‘Real risk’ of repeating Celtic Tiger mistakes if taxes cut, Howlin says

Labour leader says hollowing out of tax base in past left State unable to pay nurses, gardaí

Labour leader Brendan Howlin has warned of the potential negative impact of tax cuts being speculated about ahead of the budget. Photograph: Cyril Byrne/The Irish Times.

Labour leader Brendan Howlin has warned of the potential negative impact of tax cuts being speculated about ahead of the budget. Photograph: Cyril Byrne/The Irish Times.

 

The Government runs a very real risk of repeating the mistakes that led to the economic crash if mounting speculation about taxes being cuts in the forthcoming budget is correct, the Dáil has heard.

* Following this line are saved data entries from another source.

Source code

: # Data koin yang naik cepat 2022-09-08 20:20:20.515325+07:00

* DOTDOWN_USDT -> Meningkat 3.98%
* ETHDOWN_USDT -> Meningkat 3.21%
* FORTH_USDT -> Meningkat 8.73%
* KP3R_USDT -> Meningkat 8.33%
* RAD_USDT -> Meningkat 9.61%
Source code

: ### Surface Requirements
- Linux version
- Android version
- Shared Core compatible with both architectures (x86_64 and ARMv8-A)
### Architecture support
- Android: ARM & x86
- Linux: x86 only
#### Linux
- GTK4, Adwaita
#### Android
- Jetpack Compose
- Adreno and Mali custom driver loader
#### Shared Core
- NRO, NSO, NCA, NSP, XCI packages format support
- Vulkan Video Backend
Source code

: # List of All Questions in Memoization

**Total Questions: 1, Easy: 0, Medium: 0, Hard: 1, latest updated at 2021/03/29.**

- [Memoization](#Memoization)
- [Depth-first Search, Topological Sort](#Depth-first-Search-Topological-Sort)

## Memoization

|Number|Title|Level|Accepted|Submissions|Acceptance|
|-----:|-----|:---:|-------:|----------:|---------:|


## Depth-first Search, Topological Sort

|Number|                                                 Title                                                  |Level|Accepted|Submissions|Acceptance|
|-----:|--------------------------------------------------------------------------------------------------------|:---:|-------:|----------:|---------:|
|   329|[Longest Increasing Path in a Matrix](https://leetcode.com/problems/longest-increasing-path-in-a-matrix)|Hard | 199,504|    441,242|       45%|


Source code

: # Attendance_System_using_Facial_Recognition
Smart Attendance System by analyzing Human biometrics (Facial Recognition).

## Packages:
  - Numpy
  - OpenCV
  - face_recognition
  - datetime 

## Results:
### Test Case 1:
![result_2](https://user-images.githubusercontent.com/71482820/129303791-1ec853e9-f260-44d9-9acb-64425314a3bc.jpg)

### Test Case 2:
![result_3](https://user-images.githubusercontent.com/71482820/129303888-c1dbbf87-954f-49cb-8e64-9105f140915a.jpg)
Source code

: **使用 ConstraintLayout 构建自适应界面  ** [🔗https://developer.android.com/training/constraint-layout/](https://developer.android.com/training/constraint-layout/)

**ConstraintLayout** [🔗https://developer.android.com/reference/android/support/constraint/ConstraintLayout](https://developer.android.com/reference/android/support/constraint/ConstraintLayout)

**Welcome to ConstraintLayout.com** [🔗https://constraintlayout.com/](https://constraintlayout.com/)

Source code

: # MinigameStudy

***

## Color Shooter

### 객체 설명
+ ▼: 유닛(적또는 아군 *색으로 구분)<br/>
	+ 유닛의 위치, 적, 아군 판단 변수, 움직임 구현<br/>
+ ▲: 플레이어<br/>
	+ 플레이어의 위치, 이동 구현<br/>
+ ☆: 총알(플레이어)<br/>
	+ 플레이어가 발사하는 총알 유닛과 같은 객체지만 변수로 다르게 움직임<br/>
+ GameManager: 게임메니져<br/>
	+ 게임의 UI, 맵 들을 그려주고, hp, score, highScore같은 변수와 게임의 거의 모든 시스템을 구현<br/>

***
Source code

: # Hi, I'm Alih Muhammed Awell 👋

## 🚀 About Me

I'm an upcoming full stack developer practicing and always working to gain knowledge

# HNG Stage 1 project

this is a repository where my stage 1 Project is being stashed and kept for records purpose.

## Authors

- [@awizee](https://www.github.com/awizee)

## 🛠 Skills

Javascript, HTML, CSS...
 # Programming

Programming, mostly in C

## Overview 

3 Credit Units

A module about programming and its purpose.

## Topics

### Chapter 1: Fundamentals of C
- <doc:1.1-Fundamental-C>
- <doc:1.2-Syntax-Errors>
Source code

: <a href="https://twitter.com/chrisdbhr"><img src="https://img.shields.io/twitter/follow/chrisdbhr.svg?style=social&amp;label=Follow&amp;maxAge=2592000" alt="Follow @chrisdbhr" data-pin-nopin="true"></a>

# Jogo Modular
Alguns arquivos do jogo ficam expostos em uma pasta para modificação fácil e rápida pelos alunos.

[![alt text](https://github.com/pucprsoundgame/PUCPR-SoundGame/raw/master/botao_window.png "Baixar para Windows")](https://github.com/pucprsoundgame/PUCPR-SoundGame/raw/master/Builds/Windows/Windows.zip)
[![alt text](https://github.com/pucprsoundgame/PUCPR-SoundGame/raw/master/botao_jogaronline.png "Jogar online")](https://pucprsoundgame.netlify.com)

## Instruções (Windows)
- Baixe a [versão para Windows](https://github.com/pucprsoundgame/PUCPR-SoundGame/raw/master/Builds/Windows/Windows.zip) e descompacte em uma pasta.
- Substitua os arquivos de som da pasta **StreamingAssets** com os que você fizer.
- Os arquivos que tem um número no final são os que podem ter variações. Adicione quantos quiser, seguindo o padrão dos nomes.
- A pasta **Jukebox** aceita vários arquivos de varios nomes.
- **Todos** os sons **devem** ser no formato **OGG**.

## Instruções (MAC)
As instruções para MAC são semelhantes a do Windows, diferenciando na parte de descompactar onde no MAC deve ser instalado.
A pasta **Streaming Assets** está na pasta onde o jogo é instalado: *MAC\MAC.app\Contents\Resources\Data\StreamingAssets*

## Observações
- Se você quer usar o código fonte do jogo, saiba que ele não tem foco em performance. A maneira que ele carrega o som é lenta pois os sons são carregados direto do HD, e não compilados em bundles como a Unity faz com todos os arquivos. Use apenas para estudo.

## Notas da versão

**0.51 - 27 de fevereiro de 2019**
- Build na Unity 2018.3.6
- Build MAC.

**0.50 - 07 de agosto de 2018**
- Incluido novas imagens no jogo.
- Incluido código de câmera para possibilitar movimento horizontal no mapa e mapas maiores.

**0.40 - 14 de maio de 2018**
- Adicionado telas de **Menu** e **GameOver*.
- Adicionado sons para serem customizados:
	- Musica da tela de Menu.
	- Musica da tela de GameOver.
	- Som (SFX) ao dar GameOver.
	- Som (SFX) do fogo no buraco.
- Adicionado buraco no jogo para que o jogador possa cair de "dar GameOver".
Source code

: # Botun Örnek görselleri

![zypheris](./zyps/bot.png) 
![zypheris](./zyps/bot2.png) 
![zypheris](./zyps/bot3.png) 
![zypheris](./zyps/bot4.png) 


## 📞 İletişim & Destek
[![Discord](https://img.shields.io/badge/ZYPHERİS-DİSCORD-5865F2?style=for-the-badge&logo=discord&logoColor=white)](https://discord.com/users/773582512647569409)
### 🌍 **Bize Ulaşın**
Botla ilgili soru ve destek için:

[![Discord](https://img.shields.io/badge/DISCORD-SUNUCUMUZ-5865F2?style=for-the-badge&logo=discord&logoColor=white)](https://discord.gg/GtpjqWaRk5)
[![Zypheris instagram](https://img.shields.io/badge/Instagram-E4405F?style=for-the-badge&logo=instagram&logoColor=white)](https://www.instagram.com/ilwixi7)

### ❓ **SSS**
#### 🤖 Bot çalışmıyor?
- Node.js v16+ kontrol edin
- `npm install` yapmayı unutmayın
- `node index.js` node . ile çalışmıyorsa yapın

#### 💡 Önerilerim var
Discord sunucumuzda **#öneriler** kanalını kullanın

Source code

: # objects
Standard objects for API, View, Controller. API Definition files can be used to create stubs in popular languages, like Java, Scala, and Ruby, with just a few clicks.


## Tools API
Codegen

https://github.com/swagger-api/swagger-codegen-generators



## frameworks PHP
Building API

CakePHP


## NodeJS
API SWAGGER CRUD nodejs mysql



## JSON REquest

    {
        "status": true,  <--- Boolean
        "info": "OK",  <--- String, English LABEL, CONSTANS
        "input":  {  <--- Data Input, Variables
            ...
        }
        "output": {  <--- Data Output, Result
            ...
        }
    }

Labour leader Brendan Howlin said the tax base needed to be strengthened to provide sustainable public services and not “hollowed out” through tax breaks and tax cuts as the Fianna Fáil-led governments of the Celtic Tiger era had done to buy elections more than a decade ago .

Mr Howlin said that before the 2008 economic crash the government ran the economy on unreliable taxes and levies on the building industry, which disappeared swiftly when the recession hit. The tax take fell by 30 per cent in a year and there were insufficient funds to pay teachers, nurses and gardaí, he said.

The Wexford TD noted mounting speculation ahead of the October 9th budget about property taxes potentially not being linked to property values, which he said went against best international practice.

He warned that the top 20 per cent of earners in the State were likely to benefit from the income tax cuts being discussed.

“There is a very real risk of repeating the mistakes of the past,” he said.

Conscious

Taoiseach Leo Varadkar acknowledged that the State had relied very heavily on tax receipts from the property sector a decade ago and was very conscious of the risks.

However, he said the tax base had been broadened to including property, sugar and carbon taxes. He said the “area of vulnerability” was around corporation tax and that “we have to make sure we don’t make long term spending commitments based on that”.

Mr Varadkar said the Government’s plan was to raise more from income tax next year by increasing employment rates and incomes but not taxes.

“The average person in Ireland working full-time, excluding students, earns about €44,000 a year and that person does pay some of their income at the highest rate,” he said.

He said that was an anomaly, unfair and “something we want to change”, but this would not be done in a single budget.